Networks and Neologisms

Task 9: Networks, Nodes, and Nulls

“As I see it, technology has built the house in which we all live. The house is continually being extended and remodelled. More and more of human life takes place within its walls, so that today there is hardly any human activity that does not occur within this house. All are affected by the design of the house, by the division of its space, by the location of its doors and walls. Compared to people in earlier times, we rarely have a chance to live outside this house. And the house is still changing; it is still being built as well as being demolished. […] I would like to take you through the house, starting with the foundation and then examining with you the walls that have been put up or taken down, the storeys and turrets that have been added, the flow of people through the house — who can come in, who can go into particular spaces” (Franklin, 1989).

This was an interesting task, especially after going through some of people’s posts in the last week and reading through their motivations and justifications for selections. Instead of looking at how we can go find information not initially presented to us, we were asked to look at a set of data and try infer what can’t be known by consulting it alone. Looking for the invisible by analysing the visible is an interesting process and one that has been important in areas of politics, economics, science, and activism. Once I got past the ‘anxiety’ of working with software I wasn’t familiar with and a system of visual data representation I had to decode, I really started enjoying it. As questions and insights started popping up whilst I played with software, I was able to return to the focus of this task and start noticing things I wanted to talk about.

Quantitative Overview

When importing the .json file provided on Palladio, the first visualisation we are presented with is a full scale overview of the data connections. All nodes are visible, curator names are highlighted, and the relationships between curators and tracks are linked.

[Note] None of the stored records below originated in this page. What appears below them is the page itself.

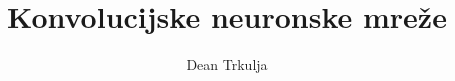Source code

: \documentclass[scrartcl ,times, utf8, seminar]{fer}
\begin{document}
    \title{Konvolucijske neuronske mreže}
    \author{Dean Trkulja}
    \maketitle


    \tableofcontents
    
    
    
    
    
    
    
    
    

\end{document}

We can instantly see that Men’s House Song is a strange outlier, but beyond that the data is very dense and difficult to read and isolate connections or nulls. Zooming into and dragging nodes to clearer space is possible, but tracking links and quantifying relationships or identifying nulls is nearly impossible unless you have a second list of data to cross-reference with.

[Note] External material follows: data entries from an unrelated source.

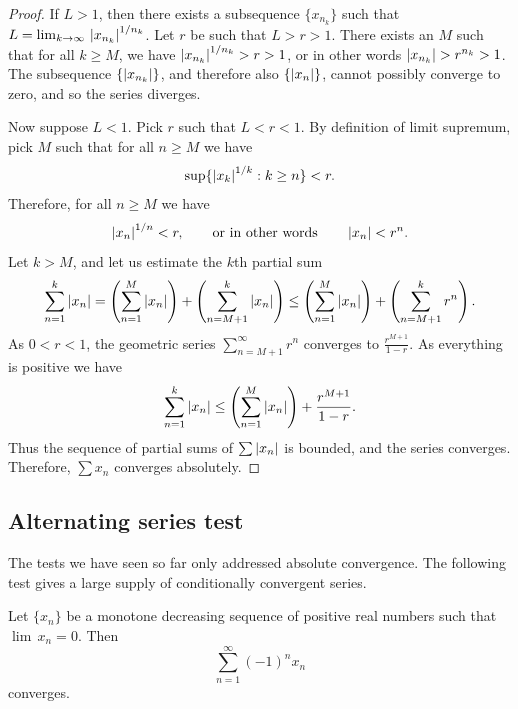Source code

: \begin{proof}
If $L > 1$, then there exists a subsequence $\{ x_{n_k} \}$ such that
$L = \lim_{k\to\infty} \, {\left\lvert {x_{n_k}} \right\rvert}^{1/n_k}$.  Let
$r$ be such that $L > r > 1$.  There exists an $M$ such
that for all $k \geq M$, we have 
${\left\lvert {x_{n_k}} \right\rvert}^{1/n_k} > r > 1$, or in other words
$\left\lvert {x_{n_k}} \right\rvert > r^{n_k} > 1$.  The
subsequence 
$\{ \left\lvert {x_{n_k}} \right\rvert \}$, and therefore also
$\{ \left\lvert {x_{n}} \right\rvert \}$, cannot possibly converge to zero, and so the series
diverges.

Now suppose $L < 1$.  Pick $r$ such that $L < r < 1$.
By definition of limit supremum,
pick $M$ such that for all $n \geq M$ we have 
\begin{equation*}
\sup \{ {\left\lvert {x_k} \right\rvert}^{1/k} : k \geq n \} < r .
\end{equation*}
Therefore, for all $n \geq M$ we have
\begin{equation*}
{\left\lvert {x_n} \right\rvert}^{1/n} < r , \qquad \text{or in other words} \qquad \left\lvert {x_n} \right\rvert < r^n .
\end{equation*}
Let $k > M$, and let us estimate the $k$th partial sum
\begin{equation*}
\sum_{n=1}^k \left\lvert {x_n} \right\rvert = 
\left( \sum_{n=1}^M \left\lvert {x_n} \right\rvert \right) + 
\left( \sum_{n=M+1}^k \left\lvert {x_n} \right\rvert \right)
\leq
\left( \sum_{n=1}^M \left\lvert {x_n} \right\rvert \right) + 
\left( \sum_{n=M+1}^k r^n \right) .
\end{equation*}
As $0 < r < 1$,
the geometric series $\sum_{n=M+1}^\infty r^n$ converges to
$\frac{r^{M+1}}{1-r}$.  As everything is positive we have
\begin{equation*}
\sum_{n=1}^k \left\lvert {x_n} \right\rvert 
\leq
\left( \sum_{n=1}^M \left\lvert {x_n} \right\rvert \right) + 
\frac{r^{M+1}}{1-r} .
\end{equation*}
Thus the sequence of partial sums of $\sum \left\lvert {x_n} \right\rvert$ is bounded, and
the series converges.  Therefore, $\sum x_n$ converges absolutely.
\end{proof}

\subsection{Alternating series test}

The tests we have seen so far only addressed absolute convergence.  The
following test gives a large supply of conditionally convergent series.

\begin{prop}
Let $\{ x_n \}$ be a monotone decreasing sequence of positive real numbers such
that $\lim\, x_n = 0$.  Then
\begin{equation*}
\sum_{n=1}^\infty {(-1)}^n x_n
\end{equation*}
converges.
\end{prop}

A second quantitative overview comes from looking at the two different sets of data: the tracks and the curators. You can reselect the parameters to show a firework visualisation that shows all the options for both of these groups.

You can ascertain who is in the 7 groups that the algorithm generated. However, in this overview mode you are unable to see which tracks are shared within each group.

To gain greater insight into these individual groups and identify which songs they do/do not share,  one can select the curator source and track target and then display them as isolated facets. For example, below you can see the songs shared by Helen and Valerie (group 7).

Similarly to the overview of groups, you can get an overview of the tracks and see how many people selected each one. However, you cannot determine which individuals selected them as they are listed via  curator IDs rather than curator names.

(not all tracks are visible in this screenshot)

Finally, one of my favourite initial quantitative data overviews was gained by displaying nodes size based on weight. The screenshot below wonderfully shows which songs are the most and least popular.

From the data overview, we can see that quite a lot of data and information is visible. We can easily get insight into the tracks and curators, and their relationships in varying complexity. There are ranges of information density that we can select using the parameters for source, target, and facets of data and can move and highlight nodes to certain extents. However, even in the overview some of the null information (or invisible content that we couldn’t access/interpret) became apparent. This includes:

  • relationships between songs outside of the pre-determined 7 groups
  • the process/conditions for the creation of the groups by the algorithm
  • a key for the relationship between track/curator names and ID numbers

Qualitative Analysis

The grouping feature makes it easy enough to tell which groups of individuals share large commonalities between their selections, noting which songs individuals picked that was not shared with others in their group. Below, for example, we can see the group that I have been placed in along with Daniella, Alanna, and Brian. The node network shows which songs we selected alone, which songs we share with one other person, which songs we share with two other people, and which songs all 4 of us selected. Surprisingly, only 2 songs were selected by the 4 of us (Flowing Streams and Dark was the Night), but 4 songs were shared between three of us.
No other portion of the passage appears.